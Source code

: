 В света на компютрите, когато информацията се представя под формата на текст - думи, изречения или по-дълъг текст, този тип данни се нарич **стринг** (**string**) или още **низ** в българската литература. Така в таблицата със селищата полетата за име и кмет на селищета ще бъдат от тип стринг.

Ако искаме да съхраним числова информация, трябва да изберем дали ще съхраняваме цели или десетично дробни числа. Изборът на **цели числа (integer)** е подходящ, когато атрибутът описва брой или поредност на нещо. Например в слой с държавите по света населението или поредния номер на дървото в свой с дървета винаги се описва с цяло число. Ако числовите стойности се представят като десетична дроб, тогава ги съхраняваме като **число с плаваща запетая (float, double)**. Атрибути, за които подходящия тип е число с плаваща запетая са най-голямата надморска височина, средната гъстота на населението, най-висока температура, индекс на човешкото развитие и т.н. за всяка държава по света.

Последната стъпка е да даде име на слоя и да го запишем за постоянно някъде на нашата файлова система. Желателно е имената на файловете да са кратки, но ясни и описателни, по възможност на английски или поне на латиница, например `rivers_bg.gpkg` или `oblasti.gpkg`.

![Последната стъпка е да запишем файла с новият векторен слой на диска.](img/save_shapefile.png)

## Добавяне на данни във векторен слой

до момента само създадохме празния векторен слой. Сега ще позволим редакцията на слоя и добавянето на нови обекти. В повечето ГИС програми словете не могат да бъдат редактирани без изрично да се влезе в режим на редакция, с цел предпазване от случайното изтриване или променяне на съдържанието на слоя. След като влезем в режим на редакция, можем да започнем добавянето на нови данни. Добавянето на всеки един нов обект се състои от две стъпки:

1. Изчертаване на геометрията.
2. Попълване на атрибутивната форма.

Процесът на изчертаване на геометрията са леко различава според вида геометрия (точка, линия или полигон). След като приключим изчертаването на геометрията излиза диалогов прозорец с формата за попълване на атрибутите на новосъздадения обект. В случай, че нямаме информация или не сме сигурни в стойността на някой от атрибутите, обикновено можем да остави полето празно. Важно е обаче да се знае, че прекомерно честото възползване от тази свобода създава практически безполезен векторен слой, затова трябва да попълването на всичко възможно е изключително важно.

→ THE PROBLEM
Each line of the listing is to be printed again, unchanged.

→ EXERCISE OUTPUT
Source code

: В света на компютрите, когато информацията се представя под формата на текст - думи, изречения или по-дълъг текст, този тип данни се нарич **стринг** (**string**) или още **низ** в българската литература. Така в таблицата със селищата полетата за име и кмет на селищета ще бъдат от тип стринг.

Ако искаме да съхраним числова информация, трябва да изберем дали ще съхраняваме цели или десетично дробни числа. Изборът на **цели числа (integer)** е подходящ, когато атрибутът описва брой или поредност на нещо. Например в слой с държавите по света населението или поредния номер на дървото в свой с дървета винаги се описва с цяло число. Ако числовите стойности се представят като десетична дроб, тогава ги съхраняваме като **число с плаваща запетая (float, double)**. Атрибути, за които подходящия тип е число с плаваща запетая са най-голямата надморска височина, средната гъстота на населението, най-висока температура, индекс на човешкото развитие и т.н. за всяка държава по света.

Последната стъпка е да даде име на слоя и да го запишем за постоянно някъде на нашата файлова система. Желателно е имената на файловете да са кратки, но ясни и описателни, по възможност на английски или поне на латиница, например `rivers_bg.gpkg` или `oblasti.gpkg`.

![Последната стъпка е да запишем файла с новият векторен слой на диска.](img/save_shapefile.png)

## Добавяне на данни във векторен слой

до момента само създадохме празния векторен слой. Сега ще позволим редакцията на слоя и добавянето на нови обекти. В повечето ГИС програми словете не могат да бъдат редактирани без изрично да се влезе в режим на редакция, с цел предпазване от случайното изтриване или променяне на съдържанието на слоя. След като влезем в режим на редакция, можем да започнем добавянето на нови данни. Добавянето на всеки един нов обект се състои от две стъпки:

1. Изчертаване на геометрията.
2. Попълване на атрибутивната форма.

Процесът на изчертаване на геометрията са леко различава според вида геометрия (точка, линия или полигон). След като приключим изчертаването на геометрията излиза диалогов прозорец с формата за попълване на атрибутите на новосъздадения обект. В случай, че нямаме информация или не сме сигурни в стойността на някой от атрибутите, обикновено можем да остави полето празно. Важно е обаче да се знае, че прекомерно честото възползване от тази свобода създава практически безполезен векторен слой, затова трябва да попълването на всичко възможно е изключително важно.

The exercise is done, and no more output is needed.